= Beginning of Section =
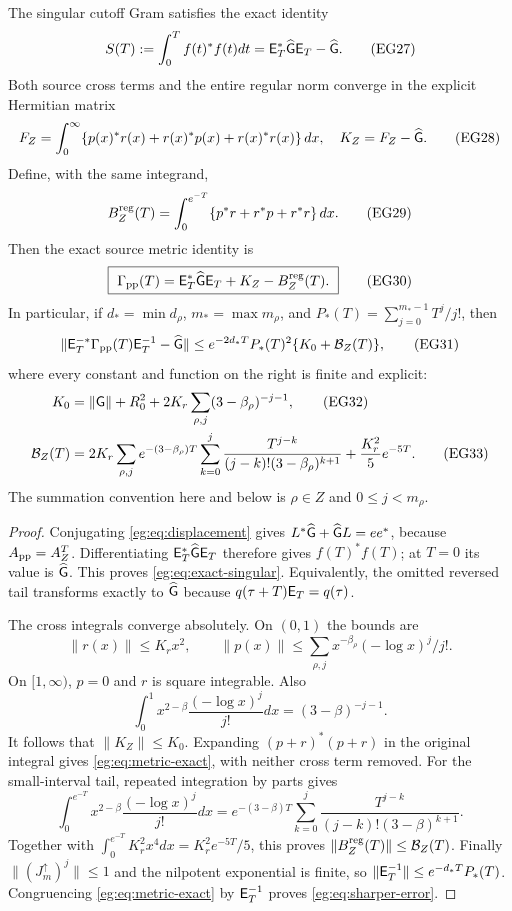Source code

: \documentclass[11pt]{article}
\begin{document}
\begin{egtheorem}
\label{eg:thm:finite-correction}
The singular cutoff Gram satisfies the exact identity
\[
 S(T):=\int_0^T f(t)^*f(t)dt=\E_T^*\widehat\G\E_T-\widehat\G.
 \tag{EG27}\label{eg:eq:exact-singular}
\]
Both source cross terms and the entire regular norm converge in the
explicit Hermitian matrix
\[
 F_Z=\int_0^\infty\{p(x)^*r(x)+r(x)^*p(x)+r(x)^*r(x)\}\,dx,
 \quad K_Z=F_Z-\widehat\G.\tag{EG28}\label{eg:eq:finite-K}
\]
Define, with the same integrand,
\[
 B_Z^{\rm reg}(T)=\int_0^{e^{-T}}
                     \{p^*r+r^*p+r^*r\}\,dx.
 \tag{EG29}\label{eg:eq:regular-tail}
\]
Then the exact source metric identity is
\[
 \boxed{\ \Gamma_{\rm pp}(T)=
       \E_T^*\widehat\G\E_T+K_Z-B_Z^{\rm reg}(T).\ }
 \tag{EG30}\label{eg:eq:metric-exact}
\]
In particular, if $d_* =\min d_\rho$, $m_* =\max m_\rho$, and
$P_*(T)=\sum_{j=0}^{m_*-1}T^j/j!$, then
\[
 \|\E_T^{-*}\Gamma_{\rm pp}(T)\E_T^{-1}-\widehat\G\|
       \le e^{-2d_*T}P_*(T)^2\{K_0+\mathcal B_Z(T)\},
 \tag{EG31}\label{eg:eq:sharper-error}
\]
where every constant and function on the right is finite and explicit:
\begin{align}
 K_0&=\|\G\|+R_0^2+
                2K_r\sum_{\rho,j}(3-\beta_\rho)^{-j-1},\tag{EG32}\label{eg:eq:K0}\\
 \mathcal B_Z(T)&=2K_r\sum_{\rho,j}e^{-(3-\beta_\rho)T}
   \sum_{k=0}^j\frac{T^{j-k}}{(j-k)!(3-\beta_\rho)^{k+1}}
                       +\frac{K_r^2}5e^{-5T}.\tag{EG33}\label{eg:eq:B-bound}
\end{align}
The summation convention here and below is $\rho\in Z$ and
$0\le j<m_\rho$.
\end{egtheorem}
\begin{proof}
Conjugating \eqref{eg:eq:displacement} gives
$L^*\widehat\G+\widehat\G L=ee^*$, because
$A_{\rm pp}=A_Z^T$. Differentiating
$\E_T^*\widehat\G\E_T$ therefore gives $f(T)^*f(T)$; at $T=0$
its value is $\widehat\G$. This proves \eqref{eg:eq:exact-singular}.
Equivalently, the omitted reversed tail transforms exactly to
$\widehat\G$ because $q(\tau+T)\E_T=q(\tau)$.

The cross integrals converge absolutely. On $(0,1)$ the bounds are
\[
 \|r(x)\|\le K_rx^2,\qquad
 \|p(x)\|\le\sum_{\rho,j}x^{-\beta_\rho}(-\log x)^j/j!.
\]
On $[1,\infty)$, $p=0$ and $r$ is square integrable. Also
\[
 \int_0^1x^{2-\beta}\frac{(-\log x)^j}{j!}dx
                         =(3-\beta)^{-j-1}.
\]
It follows that $\|K_Z\|\le K_0$. Expanding
$(p+r)^*(p+r)$ in the original integral gives
\eqref{eg:eq:metric-exact}, with neither cross term removed.
For the small-interval tail, repeated integration by parts gives
\[
 \int_0^{e^{-T}}x^{2-\beta}\frac{(-\log x)^j}{j!}dx
 =e^{-(3-\beta)T}\sum_{k=0}^j
                    \frac{T^{j-k}}{(j-k)!(3-\beta)^{k+1}}.
\]
Together with $\int_0^{e^{-T}}K_r^2x^4dx=K_r^2e^{-5T}/5$, this
proves $\|B_Z^{\rm reg}(T)\|\le\mathcal B_Z(T)$.
Finally $\|(J_m^\uparrow)^j\|\le1$ and the nilpotent exponential
is finite, so $\|\E_T^{-1}\|\le e^{-d_*T}P_*(T)$.
Congruencing \eqref{eg:eq:metric-exact} by $\E_T^{-1}$ proves
\eqref{eg:eq:sharper-error}.
\end{proof}
\end{document}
= End of Section =
• Exercise:
An exact copy of all the lines above is required, with the pictures removed.

• Solution below:
Source code

: \documentclass[11pt]{article}
\begin{document}
\begin{egtheorem}
\label{eg:thm:finite-correction}
The singular cutoff Gram satisfies the exact identity
\[
 S(T):=\int_0^T f(t)^*f(t)dt=\E_T^*\widehat\G\E_T-\widehat\G.
 \tag{EG27}\label{eg:eq:exact-singular}
\]
Both source cross terms and the entire regular norm converge in the
explicit Hermitian matrix
\[
 F_Z=\int_0^\infty\{p(x)^*r(x)+r(x)^*p(x)+r(x)^*r(x)\}\,dx,
 \quad K_Z=F_Z-\widehat\G.\tag{EG28}\label{eg:eq:finite-K}
\]
Define, with the same integrand,
\[
 B_Z^{\rm reg}(T)=\int_0^{e^{-T}}
                     \{p^*r+r^*p+r^*r\}\,dx.
 \tag{EG29}\label{eg:eq:regular-tail}
\]
Then the exact source metric identity is
\[
 \boxed{\ \Gamma_{\rm pp}(T)=
       \E_T^*\widehat\G\E_T+K_Z-B_Z^{\rm reg}(T).\ }
 \tag{EG30}\label{eg:eq:metric-exact}
\]
In particular, if $d_* =\min d_\rho$, $m_* =\max m_\rho$, and
$P_*(T)=\sum_{j=0}^{m_*-1}T^j/j!$, then
\[
 \|\E_T^{-*}\Gamma_{\rm pp}(T)\E_T^{-1}-\widehat\G\|
       \le e^{-2d_*T}P_*(T)^2\{K_0+\mathcal B_Z(T)\},
 \tag{EG31}\label{eg:eq:sharper-error}
\]
where every constant and function on the right is finite and explicit:
\begin{align}
 K_0&=\|\G\|+R_0^2+
                2K_r\sum_{\rho,j}(3-\beta_\rho)^{-j-1},\tag{EG32}\label{eg:eq:K0}\\
 \mathcal B_Z(T)&=2K_r\sum_{\rho,j}e^{-(3-\beta_\rho)T}
   \sum_{k=0}^j\frac{T^{j-k}}{(j-k)!(3-\beta_\rho)^{k+1}}
                       +\frac{K_r^2}5e^{-5T}.\tag{EG33}\label{eg:eq:B-bound}
\end{align}
The summation convention here and below is $\rho\in Z$ and
$0\le j<m_\rho$.
\end{egtheorem}
\begin{proof}
Conjugating \eqref{eg:eq:displacement} gives
$L^*\widehat\G+\widehat\G L=ee^*$, because
$A_{\rm pp}=A_Z^T$. Differentiating
$\E_T^*\widehat\G\E_T$ therefore gives $f(T)^*f(T)$; at $T=0$
its value is $\widehat\G$. This proves \eqref{eg:eq:exact-singular}.
Equivalently, the omitted reversed tail transforms exactly to
$\widehat\G$ because $q(\tau+T)\E_T=q(\tau)$.

The cross integrals converge absolutely. On $(0,1)$ the bounds are
\[
 \|r(x)\|\le K_rx^2,\qquad
 \|p(x)\|\le\sum_{\rho,j}x^{-\beta_\rho}(-\log x)^j/j!.
\]
On $[1,\infty)$, $p=0$ and $r$ is square integrable. Also
\[
 \int_0^1x^{2-\beta}\frac{(-\log x)^j}{j!}dx
                         =(3-\beta)^{-j-1}.
\]
It follows that $\|K_Z\|\le K_0$. Expanding
$(p+r)^*(p+r)$ in the original integral gives
\eqref{eg:eq:metric-exact}, with neither cross term removed.
For the small-interval tail, repeated integration by parts gives
\[
 \int_0^{e^{-T}}x^{2-\beta}\frac{(-\log x)^j}{j!}dx
 =e^{-(3-\beta)T}\sum_{k=0}^j
                    \frac{T^{j-k}}{(j-k)!(3-\beta)^{k+1}}.
\]
Together with $\int_0^{e^{-T}}K_r^2x^4dx=K_r^2e^{-5T}/5$, this
proves $\|B_Z^{\rm reg}(T)\|\le\mathcal B_Z(T)$.
Finally $\|(J_m^\uparrow)^j\|\le1$ and the nilpotent exponential
is finite, so $\|\E_T^{-1}\|\le e^{-d_*T}P_*(T)$.
Congruencing \eqref{eg:eq:metric-exact} by $\E_T^{-1}$ proves
\eqref{eg:eq:sharper-error}.
\end{proof}
\end{document}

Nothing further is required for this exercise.